Miami's last home loss was Jan. 22 against Milwaukee. The Heat were one shy of the longest home-winning streak in team history, set in 2004-05.
As to whether the Heat simply are running low on fuel at this juncture of the season, that was a source of debate after the game. Miami coach Erik Spoelstra didn't deny his team has some weariness during this 66-game trash-compactor of a season. But he bristled at suggestions that anything is different with his team than other NBA outfits.
"Everybody is going through this right now," Spoelstra said. "Does everybody feel 100 percent? No. Is there some physical fatigue? Yes. Is there mental fatigue? Probably. Every team is going through that."
The Grizzlies, however, looked much less weary Friday than the Heat. Forward Zach Randolph, who had 14 points and 14 rebounds off the bench, looked spry. Maybe it was a blessing in disguise he missed 37 early-season games due to a knee injury. And another guy for Grizzlies who hasn't played much this season, the recently signed Gilbert Arenas, turned back the clock to shoot 4-of-5 from 3-point range for his 12 points.
As for the Heat, James shot a pedestrial 8-of-19 for 21 points and Wade was 8-of-18 for 20 points. Forward Chris Bosh was a solid 8-of-15 for 19 points but had just four rebounds, his 17th game out of the past 18 in which he's failed to reach double digits. Bosh, who said before the season he wanted to average 10 boards and is now at 7.6, then claimed he doesn't "pay attention to the rebounds individually."
"Everybody's fatigued," Wade said about the Heat being weary. "That's the kind of season it is. Everybody around the league. Some nights are going to be great, some nights are not."
Fatigue aside, most nights lately have not been good ones for Miami's point guards. Friday featured starter Chalmers and backup Cole combining to shoot 0-of-9 and commit five turnovers with just four assists. Chalmers had three of the 11 first-quarter miscues, Miami's most in any quarter since Feb. 14, 2006.
"When we turn the ball over, we're not that good," James said. "We understand that. We know that. We don't care when we have attack turnovers. We had careless ones It was just careless. We understand that we're a veteran ballclub, and we know we can't turn the ball over like that."

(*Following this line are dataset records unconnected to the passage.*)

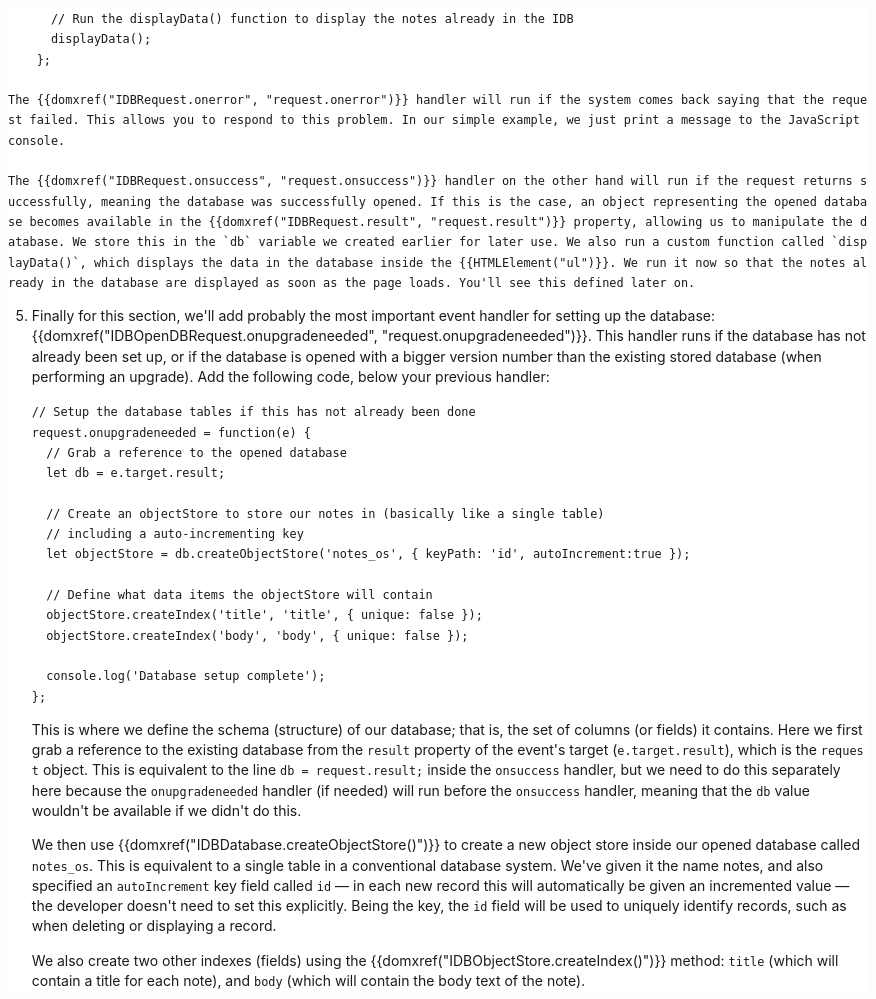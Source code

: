           // Run the displayData() function to display the notes already in the IDB
          displayData();
        };

    The {{domxref("IDBRequest.onerror", "request.onerror")}} handler will run if the system comes back saying that the request failed. This allows you to respond to this problem. In our simple example, we just print a message to the JavaScript console.

    The {{domxref("IDBRequest.onsuccess", "request.onsuccess")}} handler on the other hand will run if the request returns successfully, meaning the database was successfully opened. If this is the case, an object representing the opened database becomes available in the {{domxref("IDBRequest.result", "request.result")}} property, allowing us to manipulate the database. We store this in the `db` variable we created earlier for later use. We also run a custom function called `displayData()`, which displays the data in the database inside the {{HTMLElement("ul")}}. We run it now so that the notes already in the database are displayed as soon as the page loads. You'll see this defined later on.

5.  Finally for this section, we'll add probably the most important event handler for setting up the database: {{domxref("IDBOpenDBRequest.onupgradeneeded", "request.onupgradeneeded")}}. This handler runs if the database has not already been set up, or if the database is opened with a bigger version number than the existing stored database (when performing an upgrade). Add the following code, below your previous handler:

        // Setup the database tables if this has not already been done
        request.onupgradeneeded = function(e) {
          // Grab a reference to the opened database
          let db = e.target.result;

          // Create an objectStore to store our notes in (basically like a single table)
          // including a auto-incrementing key
          let objectStore = db.createObjectStore('notes_os', { keyPath: 'id', autoIncrement:true });

          // Define what data items the objectStore will contain
          objectStore.createIndex('title', 'title', { unique: false });
          objectStore.createIndex('body', 'body', { unique: false });

          console.log('Database setup complete');
        };

    This is where we define the schema (structure) of our database; that is, the set of columns (or fields) it contains. Here we first grab a reference to the existing database from the `result` property of the event's target (`e.target.result`), which is the `request` object. This is equivalent to the line `db = request.result;` inside the `onsuccess` handler, but we need to do this separately here because the `onupgradeneeded` handler (if needed) will run before the `onsuccess` handler, meaning that the `db` value wouldn't be available if we didn't do this.

    We then use {{domxref("IDBDatabase.createObjectStore()")}} to create a new object store inside our opened database called `notes_os`. This is equivalent to a single table in a conventional database system. We've given it the name notes, and also specified an `autoIncrement` key field called `id` — in each new record this will automatically be given an incremented value — the developer doesn't need to set this explicitly. Being the key, the `id` field will be used to uniquely identify records, such as when deleting or displaying a record.

    We also create two other indexes (fields) using the {{domxref("IDBObjectStore.createIndex()")}} method: `title` (which will contain a title for each note), and `body` (which will contain the body text of the note).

James didn't single out any player. But Chalmers, who finished with four turnovers in 24 minutes, has had four in two of his past three games.
At least Chalmers sometimes has been able to make a shot. As for Cole, who went 0-of-5 Friday in 11 minutes, he's shooting an anemic 14-of-64 (21.9 percent) in his past 14 games, including 2-of-21 (9.5 percent) during his past four.
It got so bad Friday the Heat played 13 minutes without a true point guard on the floor.
But the trade deadline has passed and list of available point guards is quite short, so the Heat might have to go with what they have. With that in mind, it's no wonder the most-heard comment after the game was it being just one of those nights.
"It was an unbelievable streak that we had," James said. "I guess all good things must come to an end. It was just one of those games."
Or, in other words, it was a clunker.